#LoveTakesAction (Turning Hate Into Love)

I’ve been trying to figure out whom the new president reminds me of. It’s been on the tip of my tongue since the campaign. It took me a while, but when I was sipping a cup of tea, it came to me.

When I was in grammar school, I encountered a bully so cruel that it was hard to fathom he was only 11 years old.

Short and thick, with broad shoulders and flared nostrils, he looked more like a bulldog than a little boy. Aptly, his nickname was Bulldog.

Bulldog terrorized the smaller kids, which was really most of us. One frail, sweet boy who was undoubtedly gay was his preferred victim. The very sight of Anjel would send Bulldog’s fists flying.

I never met anyone who liked Bulldog, but a horde of kids followed him around, obediently laughing at his jokes and cheering him on, afraid to get on his bad side.

I’ve often wished I could go back in time and tell those kids that by standing by Bulldog, they contributed to his power.
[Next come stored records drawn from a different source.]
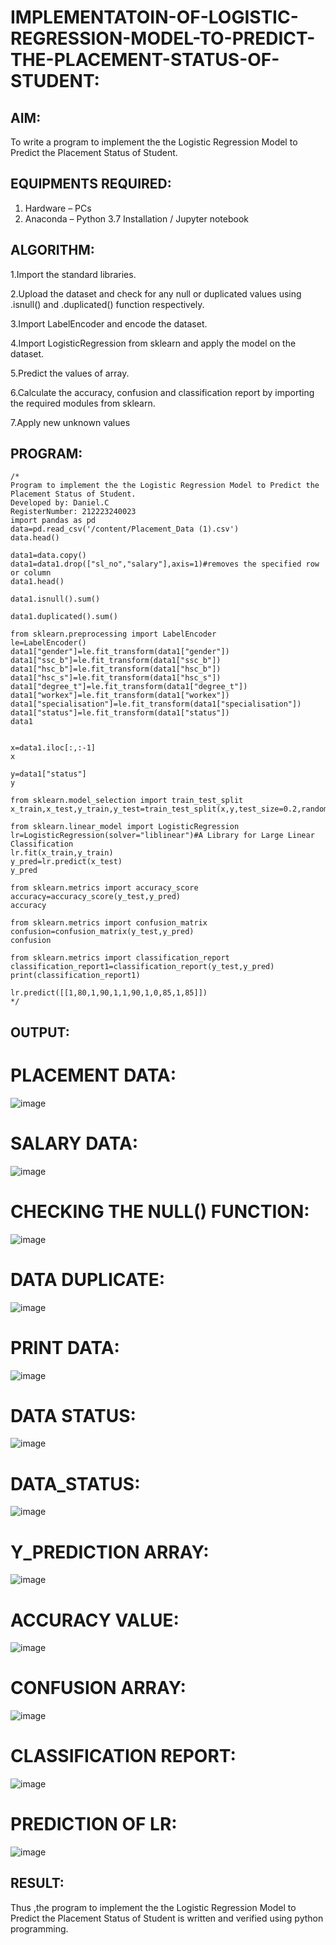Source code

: # IMPLEMENTATOIN-OF-LOGISTIC-REGRESSION-MODEL-TO-PREDICT-THE-PLACEMENT-STATUS-OF-STUDENT:

## AIM:
To write a program to implement the the Logistic Regression Model to Predict the Placement Status of Student.

## EQUIPMENTS REQUIRED:
1. Hardware – PCs
2. Anaconda – Python 3.7 Installation / Jupyter notebook

## ALGORITHM:
1.Import the standard libraries.

2.Upload the dataset and check for any null or duplicated values using .isnull() and .duplicated() function respectively.

3.Import LabelEncoder and encode the dataset.

4.Import LogisticRegression from sklearn and apply the model on the dataset.

5.Predict the values of array.

6.Calculate the accuracy, confusion and classification report by importing the required modules from sklearn.

7.Apply new unknown values

## PROGRAM:
```
/*
Program to implement the the Logistic Regression Model to Predict the Placement Status of Student.
Developed by: Daniel.C
RegisterNumber: 212223240023
import pandas as pd
data=pd.read_csv('/content/Placement_Data (1).csv')
data.head()

data1=data.copy()
data1=data1.drop(["sl_no","salary"],axis=1)#removes the specified row or column
data1.head()

data1.isnull().sum()

data1.duplicated().sum()

from sklearn.preprocessing import LabelEncoder
le=LabelEncoder()
data1["gender"]=le.fit_transform(data1["gender"])
data1["ssc_b"]=le.fit_transform(data1["ssc_b"])
data1["hsc_b"]=le.fit_transform(data1["hsc_b"])
data1["hsc_s"]=le.fit_transform(data1["hsc_s"])
data1["degree_t"]=le.fit_transform(data1["degree_t"])
data1["workex"]=le.fit_transform(data1["workex"])
data1["specialisation"]=le.fit_transform(data1["specialisation"])
data1["status"]=le.fit_transform(data1["status"])
data1


x=data1.iloc[:,:-1]
x

y=data1["status"]
y

from sklearn.model_selection import train_test_split
x_train,x_test,y_train,y_test=train_test_split(x,y,test_size=0.2,random_state=0)

from sklearn.linear_model import LogisticRegression
lr=LogisticRegression(solver="liblinear")#A Library for Large Linear Classification
lr.fit(x_train,y_train)
y_pred=lr.predict(x_test)
y_pred

from sklearn.metrics import accuracy_score
accuracy=accuracy_score(y_test,y_pred)
accuracy

from sklearn.metrics import confusion_matrix
confusion=confusion_matrix(y_test,y_pred)
confusion

from sklearn.metrics import classification_report
classification_report1=classification_report(y_test,y_pred)
print(classification_report1)

lr.predict([[1,80,1,90,1,1,90,1,0,85,1,85]])
*/
```

## OUTPUT:
# PLACEMENT DATA:
![image](https://github.com/Daniel-christal/Implementation-of-Logistic-Regression-Model-to-Predict-the-Placement-Status-of-Student/assets/145742847/2243627b-0738-4d3d-8f0f-bf602b88b484)

# SALARY DATA:
![image](https://github.com/Daniel-christal/Implementation-of-Logistic-Regression-Model-to-Predict-the-Placement-Status-of-Student/assets/145742847/e4bdee61-011d-4b61-9c32-a99cf536adb3)

# CHECKING THE NULL() FUNCTION:
![image](https://github.com/Daniel-christal/Implementation-of-Logistic-Regression-Model-to-Predict-the-Placement-Status-of-Student/assets/145742847/d8febbca-485f-4ee5-ad89-ecc8ba183062)

# DATA DUPLICATE:
![image](https://github.com/Daniel-christal/Implementation-of-Logistic-Regression-Model-to-Predict-the-Placement-Status-of-Student/assets/145742847/7e6e22f0-9deb-4918-a3a7-db9b310414e9)

# PRINT DATA:
![image](https://github.com/Daniel-christal/Implementation-of-Logistic-Regression-Model-to-Predict-the-Placement-Status-of-Student/assets/145742847/88adb2cd-58c2-4a84-bcd2-8145925b7b42)

# DATA STATUS:
![image](https://github.com/Daniel-christal/Implementation-of-Logistic-Regression-Model-to-Predict-the-Placement-Status-of-Student/assets/145742847/ab690a0d-7e10-4566-885c-3f008f486cd8)

# DATA_STATUS:
![image](https://github.com/Daniel-christal/Implementation-of-Logistic-Regression-Model-to-Predict-the-Placement-Status-of-Student/assets/145742847/8608a988-8d15-4baa-adb4-1a4e3b358b5c)

# Y_PREDICTION ARRAY:
![image](https://github.com/Daniel-christal/Implementation-of-Logistic-Regression-Model-to-Predict-the-Placement-Status-of-Student/assets/145742847/198c96b9-46ae-45e2-948e-c44646740d49)

# ACCURACY VALUE:
![image](https://github.com/Daniel-christal/Implementation-of-Logistic-Regression-Model-to-Predict-the-Placement-Status-of-Student/assets/145742847/487de0c7-1bc6-4b4d-900d-75849dfe123f)

# CONFUSION ARRAY:
![image](https://github.com/Daniel-christal/Implementation-of-Logistic-Regression-Model-to-Predict-the-Placement-Status-of-Student/assets/145742847/1e013c02-8703-4aa1-b7ce-049f23400634)

# CLASSIFICATION REPORT:
![image](https://github.com/Daniel-christal/Implementation-of-Logistic-Regression-Model-to-Predict-the-Placement-Status-of-Student/assets/145742847/ccd2ab9b-76a8-4e2a-847b-44b3993f0e0f)

# PREDICTION OF LR:
![image](https://github.com/Daniel-christal/Implementation-of-Logistic-Regression-Model-to-Predict-the-Placement-Status-of-Student/assets/145742847/1e8f85b9-96dc-400f-b8f9-27ef0ed97d76)


## RESULT:
Thus ,the program to implement the the Logistic Regression Model to Predict the Placement Status of Student is written and verified using python programming.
They fed the monster.

My parents moved us to an uber rich town in New Jersey. I suppose they were trying to better our education. Mainly it made me feel like a pauper. The other kids’ parents spent more money on what they wore in one week than my parents did on our wardrobe for the year.
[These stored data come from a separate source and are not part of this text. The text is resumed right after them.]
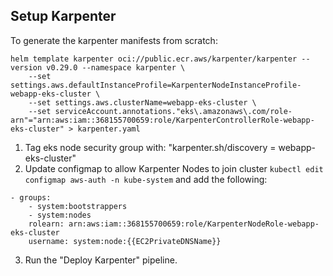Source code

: ## Setup Karpenter

To generate the karpenter manifests from scratch: 

```
helm template karpenter oci://public.ecr.aws/karpenter/karpenter --version v0.29.0 --namespace karpenter \
    --set settings.aws.defaultInstanceProfile=KarpenterNodeInstanceProfile-webapp-eks-cluster \
    --set settings.aws.clusterName=webapp-eks-cluster \
    --set serviceAccount.annotations."eks\.amazonaws\.com/role-arn"="arn:aws:iam::368155700659:role/KarpenterControllerRole-webapp-eks-cluster" > karpenter.yaml
```

1. Tag eks node security group with: "karpenter.sh/discovery = webapp-eks-cluster"
2. Update configmap to allow Karpenter Nodes to join cluster `kubectl edit configmap aws-auth -n kube-system` 
and add the following: 

```
- groups:
    - system:bootstrappers
    - system:nodes
    rolearn: arn:aws:iam::368155700659:role/KarpenterNodeRole-webapp-eks-cluster
    username: system:node:{{EC2PrivateDNSName}}
```

3. Run the "Deploy Karpenter" pipeline.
It didn’t take long for Bulldog to set his sights on me.

“Mooooh!” he would yell when I walked past. I was a chubby girl, and it wasn’t hard for him to pick the thing I might be the most sensitive about.

One day in the hallway, Bulldog threw a handful of pennies at me. He threw them so hard, they stung where they hit my arms and stomach and then scattered all over the floor.
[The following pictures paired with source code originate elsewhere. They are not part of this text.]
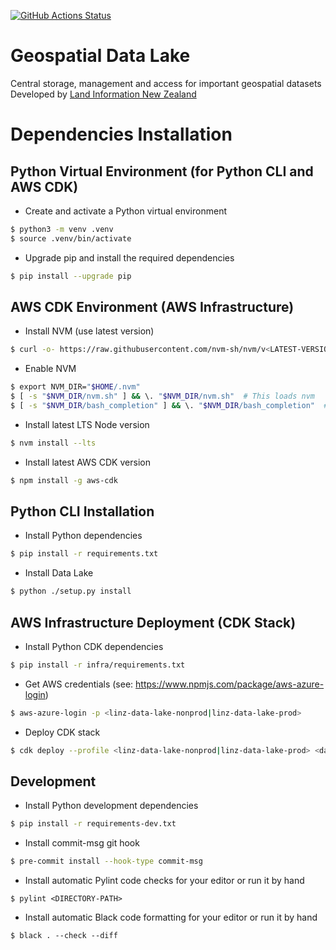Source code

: [![GitHub Actions Status](https://github.com/linz/geospatial-data-lake/workflows/Build/badge.svg)](https://github.com/linz/geospatial-data-lake/actions)

# Geospatial Data Lake
Central storage, management and access for important geospatial datasets
Developed by [Land Information New Zealand](https://github.com/linz)


# Dependencies Installation
## Python Virtual Environment (for Python CLI and AWS CDK)
* Create and activate a Python virtual environment

```bash
$ python3 -m venv .venv
$ source .venv/bin/activate
```

* Upgrade pip and install the required dependencies

```bash
$ pip install --upgrade pip
```


## AWS CDK Environment (AWS Infrastructure)
* Install NVM (use latest version)

```bash
$ curl -o- https://raw.githubusercontent.com/nvm-sh/nvm/v<LATEST-VERSION>/install.sh | bash
```

* Enable NVM

```bash
$ export NVM_DIR="$HOME/.nvm"
$ [ -s "$NVM_DIR/nvm.sh" ] && \. "$NVM_DIR/nvm.sh"  # This loads nvm
$ [ -s "$NVM_DIR/bash_completion" ] && \. "$NVM_DIR/bash_completion"  # This loads nvm bash_completion
```

* Install latest LTS Node version

```bash
$ nvm install --lts
```

* Install latest AWS CDK version

```bash
$ npm install -g aws-cdk
```


## Python CLI Installation
* Install Python dependencies

```bash
$ pip install -r requirements.txt
```

* Install Data Lake

```bash
$ python ./setup.py install
```


## AWS Infrastructure Deployment (CDK Stack)
* Install Python CDK dependencies

```bash
$ pip install -r infra/requirements.txt
```

* Get AWS credentials (see: https://www.npmjs.com/package/aws-azure-login)

```bash
$ aws-azure-login -p <linz-data-lake-nonprod|linz-data-lake-prod>
```

* Deploy CDK stack

```bash
$ cdk deploy --profile <linz-data-lake-nonprod|linz-data-lake-prod> <data-lake-raster-nonprod|data-lake-raster-prod>
```


## Development
* Install Python development dependencies

```bash
$ pip install -r requirements-dev.txt
```

* Install commit-msg git hook

```bash
$ pre-commit install --hook-type commit-msg
```

* Install automatic Pylint code checks for your editor or run it by hand
```
$ pylint <DIRECTORY-PATH>
```

* Install automatic Black code formatting for your editor or run it by hand
```
$ black . --check --diff
```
“Pick them up, dirty Jew!” he yelled.

I am 52 years old, and I still want nothing to do with pennies.

For years, I thought about all the things I wished I’d said to him. Top of my list was, “Self-hating gay people gay bash!”

Because of that kid, I made a pledge to never again let myself or anyone around me be bullied. It’s not easy but far better than the alternative.

At my 10-year high school reunion, I sat at a table with my gal pals. We’d all grown into women. One was a model, one a teacher, one a mother, one a Realtor, one an artist and one a writer/chef.

We saw Bulldog at the bar. He didn’t look much different. He’d added about 50 pounds, but that face with the flared nostrils throwing back a beer was un-mistakable.

We started to swap stories of our tortures at his hands. The model suggested we confront him.

We formed a circle around him and started hurling his atrocities in his face.

“You hit me in the head with a lunch box!”

“You spit in my face!”

“You kicked me down the stairs!”

“You beat up my friend for being gay!”

Then the strangest thing happened. He began to cry.

“I’m sorry!” he sobbed. “I was getting beaten by my father every day! I went to school looking to take it out on someone!”

We were all stunned.

“I’m a born-again Christian now. I’m a better person! I have a baby boy!”

All the women in the group stepped back.

I stepped forward.

“What does it mean to be a born-again Christian?”

“I pray every night, go to church every Sunday.”

I nodded my head, and he smiled. I suppose he thought he’d won me over; the Christian checklist was complete.

“It’s not enough.”

“It’s not?”

“No,” I stepped closer to him. “For starters … don’t turn your son into what you were. What maybe you still are.”

He nodded his head.

“You have to replace what you took from this world. You took innocence. How will you replace that?”

He looked at me, dumbfounded.

“It’s called love,” I said watching him back away from me. “Turn your hate into love.


“You can start by apologizing to at-risk gay kids, to Anjel and all the Anjels.”

He seemed very uncomfortable shifting back and forth and walked away with his head hung low. He slipped out without saying goodbye.

I don’t know what became of Bulldog. I didn’t see him at any of the reunions after that.

A part of me expects to see him in the White House, the way it’s been going. I’m sure there’s a Cabinet position available for born-again, gay-bashing bullies. Seems like most of them.

I no longer find Bulldog interesting, except as a cautionary tale. What is interesting is what happened to the women in our group that day. One by one they took up causes of activism. One stood at Standing Rock, one fought against bullying in the school system, all championed gay rights, all marched in the January 21st Women’s March around the country and the world.

As for me, well, I’ve got my pledge to keep, doesn’t matter if they’re a lawyer, truck driver or a president.

If they won’t turn hate into love, then we have to.

Forty years ago, I didn’t defend myself, and I was too scared to protect Anjel. Sweet little boy. He died as a young man.

For all the Anjels, for the Anjel in all of us, we must turn the tide of hate into an avalanche of love.